The following report outlines a case of newly diagnosed adult-onset Still’s disease (AOSD) complicated by macrophage activation syndrome (MAS) in a previously healthy and active 32-year-old man who had emigrated from Africa to the U.S.
A man with no prior medical history presented with acute-onset polyarthritis, fevers and fatigue that began one month previously. He had been seen in the emergency department several times and had multiple visits to his primary care doctor, who also noted elevated inflammatory markers.
In addition to the arthritis, he had developed a transient, diffuse rash and gross hematuria one week earlier. A review of systems also revealed sore throat, cough, pleuritic chest pain, muscle weakness, and an inability to walk. His symptoms were not relieved by ibuprofen.
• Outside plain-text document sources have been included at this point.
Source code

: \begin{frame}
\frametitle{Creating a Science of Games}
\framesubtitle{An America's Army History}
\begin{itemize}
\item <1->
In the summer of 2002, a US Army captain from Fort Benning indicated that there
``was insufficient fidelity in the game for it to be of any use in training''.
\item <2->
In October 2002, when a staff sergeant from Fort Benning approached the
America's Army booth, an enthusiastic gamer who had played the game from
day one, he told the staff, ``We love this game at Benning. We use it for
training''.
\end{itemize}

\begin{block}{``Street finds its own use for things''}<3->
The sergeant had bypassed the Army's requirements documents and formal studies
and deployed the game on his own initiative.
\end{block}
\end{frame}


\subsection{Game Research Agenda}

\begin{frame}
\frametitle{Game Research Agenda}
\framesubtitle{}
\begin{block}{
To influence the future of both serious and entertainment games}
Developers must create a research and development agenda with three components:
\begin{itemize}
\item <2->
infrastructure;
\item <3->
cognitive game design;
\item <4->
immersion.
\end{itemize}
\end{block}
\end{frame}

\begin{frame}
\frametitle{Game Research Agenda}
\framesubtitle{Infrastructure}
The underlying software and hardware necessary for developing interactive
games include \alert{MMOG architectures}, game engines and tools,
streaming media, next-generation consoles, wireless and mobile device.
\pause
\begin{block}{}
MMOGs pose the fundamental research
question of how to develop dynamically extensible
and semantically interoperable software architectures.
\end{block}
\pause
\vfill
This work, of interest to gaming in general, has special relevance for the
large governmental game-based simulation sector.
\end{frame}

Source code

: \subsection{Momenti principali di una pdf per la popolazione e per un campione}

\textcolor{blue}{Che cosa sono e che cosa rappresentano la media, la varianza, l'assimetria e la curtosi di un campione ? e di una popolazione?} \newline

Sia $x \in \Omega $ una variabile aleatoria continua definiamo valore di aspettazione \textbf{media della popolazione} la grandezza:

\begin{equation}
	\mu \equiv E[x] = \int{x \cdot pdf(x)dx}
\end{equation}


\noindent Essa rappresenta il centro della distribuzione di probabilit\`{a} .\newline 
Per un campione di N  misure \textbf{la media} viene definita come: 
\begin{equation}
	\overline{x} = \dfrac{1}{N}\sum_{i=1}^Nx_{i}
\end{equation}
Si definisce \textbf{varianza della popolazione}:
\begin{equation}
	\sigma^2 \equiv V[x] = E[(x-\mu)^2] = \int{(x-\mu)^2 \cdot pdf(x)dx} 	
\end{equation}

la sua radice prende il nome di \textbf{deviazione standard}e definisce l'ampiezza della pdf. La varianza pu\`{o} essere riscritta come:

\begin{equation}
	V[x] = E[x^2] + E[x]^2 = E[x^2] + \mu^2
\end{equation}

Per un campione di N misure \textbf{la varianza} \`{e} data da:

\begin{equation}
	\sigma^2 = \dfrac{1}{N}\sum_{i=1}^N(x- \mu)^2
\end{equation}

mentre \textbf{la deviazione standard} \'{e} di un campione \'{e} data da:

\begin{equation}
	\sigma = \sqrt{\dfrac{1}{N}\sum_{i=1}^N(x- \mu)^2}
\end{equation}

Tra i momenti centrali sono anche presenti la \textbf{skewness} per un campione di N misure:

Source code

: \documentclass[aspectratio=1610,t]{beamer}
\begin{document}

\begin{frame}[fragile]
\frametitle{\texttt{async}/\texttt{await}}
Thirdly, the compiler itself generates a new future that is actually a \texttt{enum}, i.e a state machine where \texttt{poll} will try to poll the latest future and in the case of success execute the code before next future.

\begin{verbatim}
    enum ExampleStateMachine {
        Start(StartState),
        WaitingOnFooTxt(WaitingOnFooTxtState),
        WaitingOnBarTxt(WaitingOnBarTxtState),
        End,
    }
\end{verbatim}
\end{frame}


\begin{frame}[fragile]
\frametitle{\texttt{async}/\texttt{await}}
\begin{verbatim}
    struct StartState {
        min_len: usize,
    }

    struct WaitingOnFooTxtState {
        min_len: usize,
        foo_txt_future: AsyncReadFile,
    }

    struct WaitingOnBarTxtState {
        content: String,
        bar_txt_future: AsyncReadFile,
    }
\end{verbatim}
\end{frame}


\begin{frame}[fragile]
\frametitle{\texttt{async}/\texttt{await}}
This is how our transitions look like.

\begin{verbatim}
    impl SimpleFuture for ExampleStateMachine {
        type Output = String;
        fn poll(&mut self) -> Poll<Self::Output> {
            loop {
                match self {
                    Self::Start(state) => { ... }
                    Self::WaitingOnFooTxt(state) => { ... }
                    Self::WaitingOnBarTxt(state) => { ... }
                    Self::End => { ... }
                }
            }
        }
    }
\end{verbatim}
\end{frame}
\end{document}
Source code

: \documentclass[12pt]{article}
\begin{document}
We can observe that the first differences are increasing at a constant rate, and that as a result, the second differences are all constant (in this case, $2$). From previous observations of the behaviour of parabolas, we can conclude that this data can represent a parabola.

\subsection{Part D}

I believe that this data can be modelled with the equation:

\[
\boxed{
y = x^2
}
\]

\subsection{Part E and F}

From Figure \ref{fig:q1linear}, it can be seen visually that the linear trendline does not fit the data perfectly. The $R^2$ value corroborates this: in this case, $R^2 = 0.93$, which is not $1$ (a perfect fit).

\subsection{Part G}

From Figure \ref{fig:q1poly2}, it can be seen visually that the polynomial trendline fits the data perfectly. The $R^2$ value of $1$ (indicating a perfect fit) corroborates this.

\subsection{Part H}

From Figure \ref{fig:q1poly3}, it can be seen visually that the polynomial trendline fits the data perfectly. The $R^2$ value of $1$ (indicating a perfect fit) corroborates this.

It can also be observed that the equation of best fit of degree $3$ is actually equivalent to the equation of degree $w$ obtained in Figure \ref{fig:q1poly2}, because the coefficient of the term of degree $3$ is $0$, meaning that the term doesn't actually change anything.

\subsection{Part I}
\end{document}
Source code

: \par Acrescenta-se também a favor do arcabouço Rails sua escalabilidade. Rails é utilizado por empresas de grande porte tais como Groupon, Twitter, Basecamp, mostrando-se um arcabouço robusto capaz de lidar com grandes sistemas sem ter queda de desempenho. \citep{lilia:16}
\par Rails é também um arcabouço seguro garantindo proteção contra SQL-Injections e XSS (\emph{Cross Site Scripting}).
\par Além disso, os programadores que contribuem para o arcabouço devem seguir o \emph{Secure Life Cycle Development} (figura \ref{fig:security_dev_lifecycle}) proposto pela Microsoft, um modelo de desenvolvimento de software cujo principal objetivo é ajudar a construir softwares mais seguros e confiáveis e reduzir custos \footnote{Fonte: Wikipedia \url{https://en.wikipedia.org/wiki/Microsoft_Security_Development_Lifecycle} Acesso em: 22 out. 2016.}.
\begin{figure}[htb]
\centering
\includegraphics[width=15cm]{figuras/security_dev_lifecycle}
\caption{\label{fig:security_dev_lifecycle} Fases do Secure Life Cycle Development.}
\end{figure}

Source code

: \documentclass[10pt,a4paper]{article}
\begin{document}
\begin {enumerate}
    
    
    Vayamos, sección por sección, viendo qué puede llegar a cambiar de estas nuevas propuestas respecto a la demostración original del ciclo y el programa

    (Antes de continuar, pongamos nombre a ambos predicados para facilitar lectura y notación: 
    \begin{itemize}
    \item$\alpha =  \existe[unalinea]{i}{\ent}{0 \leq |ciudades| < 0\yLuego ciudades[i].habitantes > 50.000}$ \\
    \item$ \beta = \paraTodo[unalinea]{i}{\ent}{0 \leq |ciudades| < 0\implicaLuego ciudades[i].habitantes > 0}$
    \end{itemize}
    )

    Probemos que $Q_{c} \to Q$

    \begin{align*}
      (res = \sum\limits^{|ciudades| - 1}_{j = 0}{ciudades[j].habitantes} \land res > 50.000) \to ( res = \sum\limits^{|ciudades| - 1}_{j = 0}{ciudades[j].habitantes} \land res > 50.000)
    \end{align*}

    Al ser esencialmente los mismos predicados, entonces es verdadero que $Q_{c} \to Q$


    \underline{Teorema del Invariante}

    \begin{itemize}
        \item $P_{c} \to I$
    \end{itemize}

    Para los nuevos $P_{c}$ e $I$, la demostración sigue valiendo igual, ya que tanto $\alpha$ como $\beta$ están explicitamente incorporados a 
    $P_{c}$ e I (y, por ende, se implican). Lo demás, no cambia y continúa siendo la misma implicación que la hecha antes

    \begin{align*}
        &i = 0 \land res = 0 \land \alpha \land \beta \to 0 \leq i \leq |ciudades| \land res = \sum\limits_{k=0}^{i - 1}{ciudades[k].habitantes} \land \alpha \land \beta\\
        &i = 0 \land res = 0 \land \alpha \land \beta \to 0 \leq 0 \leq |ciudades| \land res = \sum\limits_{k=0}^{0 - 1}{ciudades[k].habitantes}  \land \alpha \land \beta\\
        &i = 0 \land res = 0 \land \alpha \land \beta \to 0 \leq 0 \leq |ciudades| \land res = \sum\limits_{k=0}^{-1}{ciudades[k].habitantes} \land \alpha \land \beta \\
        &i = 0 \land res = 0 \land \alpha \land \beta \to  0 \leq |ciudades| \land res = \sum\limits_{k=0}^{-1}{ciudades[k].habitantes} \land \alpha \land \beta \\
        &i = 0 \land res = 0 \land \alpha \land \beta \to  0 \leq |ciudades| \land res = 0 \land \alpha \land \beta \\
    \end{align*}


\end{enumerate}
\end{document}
On physical exam, the patient appeared ill, in mild distress and was sitting in a wheelchair. The patient had active synovitis, with notable red, hot, swollen joints in his fingers, knees, ankles and wrists. He had difficulty making a fist with both hands. The patient was prescribed 60 mg of prednisone daily and instructed to follow up in one week to review the results of his laboratory tests.
Laboratory results: elevated AST 170 U/L (normal range: 17–59 U/L), ALT 135 U/L (normal range: 0–57 U/L), albumin 3.2 g/dL (normal range: 3.5–5.0 g/dL) white blood cell count 23.2K/mcL (normal range: 4.5–11K/mcL) with 96% polymorphonuclear neutrophils (PMN), erythrocyte sedimentation rate (ESR) 37 mm/hr (normal range: 0–15 mm/hr), C-reactive protein (CRP) 328.2 mg/L (normal range <10 mg/L). Most notably, ferritin was significantly elevated at 20,853.3 ng/mL (normal range: 3.8–10.6 ng/mL).
Due to these markedly abnormal lab results and lack of improvement with high-dose glucocorticoids, the patient was directly admitted to the hospital for further evaluation. Specialists in infectious disease, rheumatology, oncology and orthopedic surgery followed this patient during his hospitalization.
Extensive infectious disease testing was performed, ruling out SARS-CoV-2, hepatitis B, hepatitis C, HIV, cytomegalovirus, Epstein-Barr virus, parvovirus B-19, influenza, malaria, histoplasmosis and tuberculosis. Blood and urine cultures were negative. Uric acid levels, rheumatoid factor and antistreptolysin O antibodies were within normal limits. Chest X-ray, computed tomography (CT) of the chest, abdomen and pelvis, and magnetic resonance imaging (MRI) of the cervical, thoracic and lumbar spine revealed no acute pathology, signs of infection or masses. Transthoracic echocardiogram was negative for valvular vegetation.
On hospital day 3, synovial fluid analysis of the left knee revealed some calcium pyrophosphate crystals.